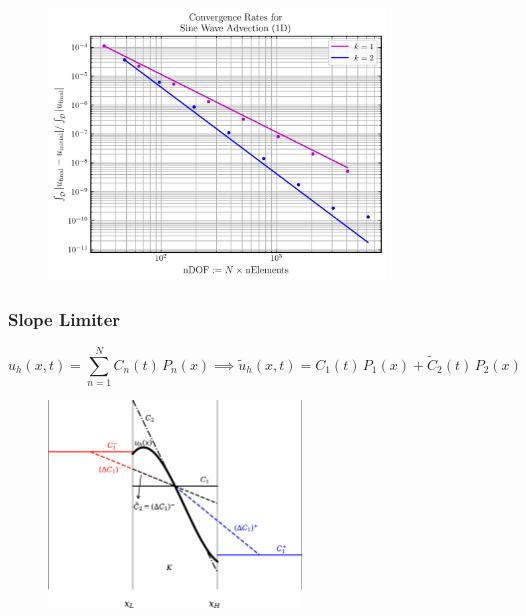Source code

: \documentclass{beamer}
\begin{document}
\begin{frame}

  \begin{figure}[htb!]
    \centering
    \includegraphics[width=0.8\textwidth]{fig.ConvergenceRates.png}
  \end{figure}

\end{frame}

\begin{frame}
\frametitle{Slope Limiter}

  \Fontvi
  \begin{equation*}
  u_{h}\left(x,t\right)
  =\sum\limits_{n=1}^{N}
  C_{n}\left(t\right)\,P_{n}\left(x\right)\implies
  \tilde{u}_{h}\left(x,t\right)
  =C_{1}\left(t\right)\,P_{1}\left(x\right)
  +\tilde{C}_{2}\left(t\right)\,P_{2}\left(x\right)
  \end{equation*}

  \begin{figure}[htb!]
    \centering
    \includegraphics[width=0.6\textwidth]{fig.MinMod.jpeg}
  \end{figure}

\end{frame}
\end{document}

:: What you have to do ::
Give back the data exactly. Skip any images.

:: Output of the task ::
Source code

: \documentclass{beamer}
\begin{document}
\begin{frame}

  \begin{figure}[htb!]
    \centering
    \includegraphics[width=0.8\textwidth]{fig.ConvergenceRates.png}
  \end{figure}

\end{frame}

\begin{frame}
\frametitle{Slope Limiter}

  \Fontvi
  \begin{equation*}
  u_{h}\left(x,t\right)
  =\sum\limits_{n=1}^{N}
  C_{n}\left(t\right)\,P_{n}\left(x\right)\implies
  \tilde{u}_{h}\left(x,t\right)
  =C_{1}\left(t\right)\,P_{1}\left(x\right)
  +\tilde{C}_{2}\left(t\right)\,P_{2}\left(x\right)
  \end{equation*}

  \begin{figure}[htb!]
    \centering
    \includegraphics[width=0.6\textwidth]{fig.MinMod.jpeg}
  \end{figure}

\end{frame}
\end{document}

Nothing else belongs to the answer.